(Task details):
Filter the records below, keeping only lines with the string "textwidth".

(Data provided):
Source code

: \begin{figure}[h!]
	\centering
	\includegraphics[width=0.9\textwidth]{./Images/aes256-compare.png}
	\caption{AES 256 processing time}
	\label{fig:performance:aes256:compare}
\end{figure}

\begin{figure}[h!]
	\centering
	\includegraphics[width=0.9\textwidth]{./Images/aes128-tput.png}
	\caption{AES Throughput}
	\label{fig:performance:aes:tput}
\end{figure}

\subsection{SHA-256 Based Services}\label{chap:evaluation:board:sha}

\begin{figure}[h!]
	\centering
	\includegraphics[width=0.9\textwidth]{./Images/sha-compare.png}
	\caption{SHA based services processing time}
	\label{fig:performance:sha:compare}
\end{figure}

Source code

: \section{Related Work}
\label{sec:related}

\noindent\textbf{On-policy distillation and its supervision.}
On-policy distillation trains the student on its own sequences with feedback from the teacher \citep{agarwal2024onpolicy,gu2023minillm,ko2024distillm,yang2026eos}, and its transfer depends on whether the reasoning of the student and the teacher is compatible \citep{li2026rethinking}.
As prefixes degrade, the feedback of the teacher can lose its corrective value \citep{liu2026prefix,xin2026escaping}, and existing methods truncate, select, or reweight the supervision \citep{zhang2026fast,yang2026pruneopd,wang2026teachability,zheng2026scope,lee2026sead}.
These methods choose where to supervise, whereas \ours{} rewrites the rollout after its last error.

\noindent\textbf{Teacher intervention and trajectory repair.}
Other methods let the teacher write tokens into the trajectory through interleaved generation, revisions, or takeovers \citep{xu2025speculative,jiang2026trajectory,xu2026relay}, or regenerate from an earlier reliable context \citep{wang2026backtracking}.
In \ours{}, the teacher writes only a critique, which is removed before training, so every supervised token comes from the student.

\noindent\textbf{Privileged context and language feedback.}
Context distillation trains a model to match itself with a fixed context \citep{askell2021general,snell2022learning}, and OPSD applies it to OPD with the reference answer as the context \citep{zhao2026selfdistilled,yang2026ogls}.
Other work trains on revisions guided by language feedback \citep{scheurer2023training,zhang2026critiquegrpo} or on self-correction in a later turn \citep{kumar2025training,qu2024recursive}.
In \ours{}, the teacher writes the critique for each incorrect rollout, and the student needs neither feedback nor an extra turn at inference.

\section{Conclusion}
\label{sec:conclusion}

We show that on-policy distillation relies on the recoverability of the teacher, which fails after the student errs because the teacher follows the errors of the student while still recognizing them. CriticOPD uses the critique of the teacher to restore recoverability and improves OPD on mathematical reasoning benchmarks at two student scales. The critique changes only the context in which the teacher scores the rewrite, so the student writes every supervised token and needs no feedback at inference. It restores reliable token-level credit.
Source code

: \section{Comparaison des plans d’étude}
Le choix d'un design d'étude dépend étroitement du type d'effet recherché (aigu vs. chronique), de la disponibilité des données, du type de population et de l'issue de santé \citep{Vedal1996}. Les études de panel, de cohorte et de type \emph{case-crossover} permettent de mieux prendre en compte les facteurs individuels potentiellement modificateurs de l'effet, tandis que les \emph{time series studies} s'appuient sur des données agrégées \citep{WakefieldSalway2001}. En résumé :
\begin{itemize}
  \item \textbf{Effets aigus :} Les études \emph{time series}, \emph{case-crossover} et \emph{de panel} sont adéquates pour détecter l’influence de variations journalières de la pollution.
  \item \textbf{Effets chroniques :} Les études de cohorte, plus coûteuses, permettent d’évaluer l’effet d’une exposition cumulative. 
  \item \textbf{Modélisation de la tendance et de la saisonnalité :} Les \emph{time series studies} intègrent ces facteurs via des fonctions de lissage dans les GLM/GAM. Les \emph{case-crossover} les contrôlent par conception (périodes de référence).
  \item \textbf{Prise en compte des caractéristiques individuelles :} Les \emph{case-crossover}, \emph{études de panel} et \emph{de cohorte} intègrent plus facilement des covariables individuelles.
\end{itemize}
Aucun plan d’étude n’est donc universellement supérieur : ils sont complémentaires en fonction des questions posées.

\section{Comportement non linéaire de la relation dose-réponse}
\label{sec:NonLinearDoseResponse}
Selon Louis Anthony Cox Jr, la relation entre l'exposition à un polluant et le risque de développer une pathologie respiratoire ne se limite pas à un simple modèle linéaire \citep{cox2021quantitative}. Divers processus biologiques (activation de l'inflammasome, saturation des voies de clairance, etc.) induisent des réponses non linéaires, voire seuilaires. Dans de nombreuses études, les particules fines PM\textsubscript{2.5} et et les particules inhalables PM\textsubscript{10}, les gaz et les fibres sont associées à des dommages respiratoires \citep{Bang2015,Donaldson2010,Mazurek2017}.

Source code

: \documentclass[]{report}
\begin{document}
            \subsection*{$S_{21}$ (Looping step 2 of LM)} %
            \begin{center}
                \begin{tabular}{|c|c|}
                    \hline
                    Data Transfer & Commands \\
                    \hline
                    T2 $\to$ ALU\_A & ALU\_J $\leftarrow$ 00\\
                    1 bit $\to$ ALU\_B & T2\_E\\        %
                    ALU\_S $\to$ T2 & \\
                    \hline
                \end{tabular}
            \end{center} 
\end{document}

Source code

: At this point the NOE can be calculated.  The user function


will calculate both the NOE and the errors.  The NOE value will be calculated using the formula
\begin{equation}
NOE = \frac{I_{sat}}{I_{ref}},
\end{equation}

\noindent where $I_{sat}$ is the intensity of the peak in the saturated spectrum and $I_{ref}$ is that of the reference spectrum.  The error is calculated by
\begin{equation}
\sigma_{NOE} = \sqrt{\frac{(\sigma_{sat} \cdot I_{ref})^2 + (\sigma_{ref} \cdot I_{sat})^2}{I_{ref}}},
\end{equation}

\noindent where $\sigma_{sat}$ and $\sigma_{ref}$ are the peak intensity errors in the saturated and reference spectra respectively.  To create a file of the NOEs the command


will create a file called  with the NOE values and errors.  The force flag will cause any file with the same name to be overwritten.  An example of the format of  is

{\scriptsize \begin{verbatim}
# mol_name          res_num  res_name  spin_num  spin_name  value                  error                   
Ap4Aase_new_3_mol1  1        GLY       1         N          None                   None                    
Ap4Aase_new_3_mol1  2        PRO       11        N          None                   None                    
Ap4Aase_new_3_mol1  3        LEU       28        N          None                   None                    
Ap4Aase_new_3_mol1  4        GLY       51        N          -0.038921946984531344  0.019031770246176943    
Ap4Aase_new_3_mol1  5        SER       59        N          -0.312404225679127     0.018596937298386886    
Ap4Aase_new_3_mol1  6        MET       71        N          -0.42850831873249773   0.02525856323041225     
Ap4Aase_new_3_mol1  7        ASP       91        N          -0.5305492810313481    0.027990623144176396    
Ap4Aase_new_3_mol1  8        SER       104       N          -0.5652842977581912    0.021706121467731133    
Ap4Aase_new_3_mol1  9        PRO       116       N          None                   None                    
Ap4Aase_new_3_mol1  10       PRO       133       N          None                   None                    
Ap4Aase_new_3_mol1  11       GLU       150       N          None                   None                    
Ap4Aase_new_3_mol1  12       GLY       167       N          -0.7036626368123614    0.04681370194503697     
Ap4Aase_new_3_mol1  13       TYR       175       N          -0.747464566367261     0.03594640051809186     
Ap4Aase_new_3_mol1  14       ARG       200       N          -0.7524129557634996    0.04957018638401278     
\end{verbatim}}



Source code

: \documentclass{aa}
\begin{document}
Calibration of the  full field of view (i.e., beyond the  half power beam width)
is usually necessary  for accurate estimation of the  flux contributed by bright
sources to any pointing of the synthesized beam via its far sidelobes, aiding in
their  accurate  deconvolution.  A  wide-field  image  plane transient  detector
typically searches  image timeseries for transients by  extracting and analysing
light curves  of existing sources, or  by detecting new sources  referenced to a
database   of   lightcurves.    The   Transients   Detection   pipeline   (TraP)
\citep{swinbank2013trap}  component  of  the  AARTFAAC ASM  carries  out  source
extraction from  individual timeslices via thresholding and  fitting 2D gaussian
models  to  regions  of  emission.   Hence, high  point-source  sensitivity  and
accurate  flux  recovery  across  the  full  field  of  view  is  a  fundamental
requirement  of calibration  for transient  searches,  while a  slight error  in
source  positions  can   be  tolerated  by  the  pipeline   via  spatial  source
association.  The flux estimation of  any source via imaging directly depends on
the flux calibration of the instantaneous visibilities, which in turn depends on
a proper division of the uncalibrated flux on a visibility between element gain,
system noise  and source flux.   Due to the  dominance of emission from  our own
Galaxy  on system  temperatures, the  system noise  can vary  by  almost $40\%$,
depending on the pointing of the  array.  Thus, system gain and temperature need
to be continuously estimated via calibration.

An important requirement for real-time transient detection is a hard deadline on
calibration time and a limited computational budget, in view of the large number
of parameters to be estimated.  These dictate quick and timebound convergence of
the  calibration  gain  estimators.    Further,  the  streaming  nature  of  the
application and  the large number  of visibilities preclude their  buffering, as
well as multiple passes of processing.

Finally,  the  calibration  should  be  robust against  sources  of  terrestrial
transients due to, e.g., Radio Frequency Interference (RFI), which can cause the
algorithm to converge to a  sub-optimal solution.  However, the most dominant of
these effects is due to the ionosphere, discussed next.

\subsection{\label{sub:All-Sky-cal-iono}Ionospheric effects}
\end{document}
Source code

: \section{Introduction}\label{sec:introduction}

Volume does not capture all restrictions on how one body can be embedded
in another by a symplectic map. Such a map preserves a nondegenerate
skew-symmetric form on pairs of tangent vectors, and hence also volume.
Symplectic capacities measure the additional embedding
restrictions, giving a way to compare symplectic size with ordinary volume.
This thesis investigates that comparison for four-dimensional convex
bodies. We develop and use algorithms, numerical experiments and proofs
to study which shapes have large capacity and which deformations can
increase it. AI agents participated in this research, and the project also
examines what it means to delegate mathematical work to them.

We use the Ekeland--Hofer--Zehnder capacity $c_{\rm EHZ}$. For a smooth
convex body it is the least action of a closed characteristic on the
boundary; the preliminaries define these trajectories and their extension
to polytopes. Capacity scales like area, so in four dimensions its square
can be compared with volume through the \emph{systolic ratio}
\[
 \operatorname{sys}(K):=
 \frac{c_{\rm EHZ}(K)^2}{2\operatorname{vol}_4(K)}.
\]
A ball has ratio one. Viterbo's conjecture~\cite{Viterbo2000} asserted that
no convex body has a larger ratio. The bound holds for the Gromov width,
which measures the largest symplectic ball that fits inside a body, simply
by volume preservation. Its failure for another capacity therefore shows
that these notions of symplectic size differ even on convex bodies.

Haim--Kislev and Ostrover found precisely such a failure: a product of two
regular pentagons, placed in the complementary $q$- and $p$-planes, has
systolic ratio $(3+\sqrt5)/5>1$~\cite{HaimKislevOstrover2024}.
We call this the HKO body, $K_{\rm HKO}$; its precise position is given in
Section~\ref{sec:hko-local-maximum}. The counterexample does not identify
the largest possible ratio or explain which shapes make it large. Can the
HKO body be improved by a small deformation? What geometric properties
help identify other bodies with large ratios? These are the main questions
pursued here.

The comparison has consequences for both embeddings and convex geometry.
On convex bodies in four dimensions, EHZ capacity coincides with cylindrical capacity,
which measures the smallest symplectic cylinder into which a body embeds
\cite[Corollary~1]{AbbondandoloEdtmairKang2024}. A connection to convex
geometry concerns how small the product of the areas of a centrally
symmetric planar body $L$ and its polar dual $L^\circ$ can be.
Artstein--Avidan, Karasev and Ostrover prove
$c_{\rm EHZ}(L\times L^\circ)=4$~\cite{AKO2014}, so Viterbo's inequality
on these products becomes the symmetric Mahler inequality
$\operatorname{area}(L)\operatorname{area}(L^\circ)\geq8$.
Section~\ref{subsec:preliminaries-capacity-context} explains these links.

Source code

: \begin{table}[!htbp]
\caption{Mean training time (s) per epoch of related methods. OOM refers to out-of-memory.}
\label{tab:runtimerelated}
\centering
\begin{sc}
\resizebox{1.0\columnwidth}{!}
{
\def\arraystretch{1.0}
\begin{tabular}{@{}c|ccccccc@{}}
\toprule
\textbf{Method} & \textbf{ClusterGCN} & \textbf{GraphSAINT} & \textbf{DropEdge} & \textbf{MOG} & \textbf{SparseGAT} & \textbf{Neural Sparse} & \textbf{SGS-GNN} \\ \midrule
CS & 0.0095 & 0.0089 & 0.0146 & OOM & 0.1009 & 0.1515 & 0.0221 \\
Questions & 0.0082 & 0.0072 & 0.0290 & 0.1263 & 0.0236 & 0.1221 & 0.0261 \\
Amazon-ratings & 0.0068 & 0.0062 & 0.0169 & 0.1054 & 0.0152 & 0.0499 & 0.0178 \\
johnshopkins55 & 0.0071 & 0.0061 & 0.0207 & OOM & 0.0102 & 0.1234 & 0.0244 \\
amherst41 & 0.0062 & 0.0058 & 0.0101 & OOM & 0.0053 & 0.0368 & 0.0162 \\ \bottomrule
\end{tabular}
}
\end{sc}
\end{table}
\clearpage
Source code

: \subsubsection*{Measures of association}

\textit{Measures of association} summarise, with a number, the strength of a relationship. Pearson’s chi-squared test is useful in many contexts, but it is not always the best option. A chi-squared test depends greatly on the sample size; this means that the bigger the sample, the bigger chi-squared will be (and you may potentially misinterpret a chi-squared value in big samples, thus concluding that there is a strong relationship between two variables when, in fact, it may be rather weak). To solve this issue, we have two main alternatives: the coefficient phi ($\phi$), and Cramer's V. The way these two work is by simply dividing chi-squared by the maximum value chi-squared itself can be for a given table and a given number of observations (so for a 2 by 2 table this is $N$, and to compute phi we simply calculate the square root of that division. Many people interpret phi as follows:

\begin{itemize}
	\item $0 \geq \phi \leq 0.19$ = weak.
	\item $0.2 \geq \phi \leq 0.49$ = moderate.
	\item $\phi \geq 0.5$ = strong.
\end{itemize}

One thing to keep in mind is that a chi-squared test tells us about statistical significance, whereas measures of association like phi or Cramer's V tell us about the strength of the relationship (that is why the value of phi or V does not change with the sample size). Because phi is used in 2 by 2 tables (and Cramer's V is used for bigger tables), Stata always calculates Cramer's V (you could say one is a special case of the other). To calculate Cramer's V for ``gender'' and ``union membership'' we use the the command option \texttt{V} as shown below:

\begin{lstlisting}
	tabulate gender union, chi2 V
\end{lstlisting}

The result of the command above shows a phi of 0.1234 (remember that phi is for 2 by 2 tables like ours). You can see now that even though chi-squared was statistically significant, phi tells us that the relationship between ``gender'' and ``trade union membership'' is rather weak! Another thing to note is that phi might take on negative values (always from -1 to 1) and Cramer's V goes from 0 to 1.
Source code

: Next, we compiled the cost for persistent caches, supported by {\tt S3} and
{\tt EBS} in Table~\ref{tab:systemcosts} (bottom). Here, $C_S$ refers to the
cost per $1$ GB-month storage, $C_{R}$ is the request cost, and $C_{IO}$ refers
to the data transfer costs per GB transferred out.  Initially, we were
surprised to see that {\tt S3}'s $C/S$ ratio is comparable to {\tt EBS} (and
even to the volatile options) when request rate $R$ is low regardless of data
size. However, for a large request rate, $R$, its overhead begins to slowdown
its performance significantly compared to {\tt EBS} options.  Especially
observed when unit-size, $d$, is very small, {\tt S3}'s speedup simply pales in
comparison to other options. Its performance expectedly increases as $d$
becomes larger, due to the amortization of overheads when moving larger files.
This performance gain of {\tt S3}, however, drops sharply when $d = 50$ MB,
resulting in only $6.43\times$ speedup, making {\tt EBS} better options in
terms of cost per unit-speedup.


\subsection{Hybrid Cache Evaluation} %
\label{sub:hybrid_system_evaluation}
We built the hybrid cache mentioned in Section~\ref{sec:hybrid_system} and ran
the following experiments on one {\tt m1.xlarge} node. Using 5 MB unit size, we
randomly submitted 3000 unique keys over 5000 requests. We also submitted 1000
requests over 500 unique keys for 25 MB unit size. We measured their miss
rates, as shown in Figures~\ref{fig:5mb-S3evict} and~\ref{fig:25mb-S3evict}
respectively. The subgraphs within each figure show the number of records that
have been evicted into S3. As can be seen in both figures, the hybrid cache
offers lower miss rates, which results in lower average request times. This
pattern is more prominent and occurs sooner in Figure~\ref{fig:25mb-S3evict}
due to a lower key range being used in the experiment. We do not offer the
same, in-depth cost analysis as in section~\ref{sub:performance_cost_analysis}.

(Exercise answer):
	\includegraphics[width=0.9\textwidth]{./Images/aes256-compare.png}
	\includegraphics[width=0.9\textwidth]{./Images/aes128-tput.png}
	\includegraphics[width=0.9\textwidth]{./Images/sha-compare.png}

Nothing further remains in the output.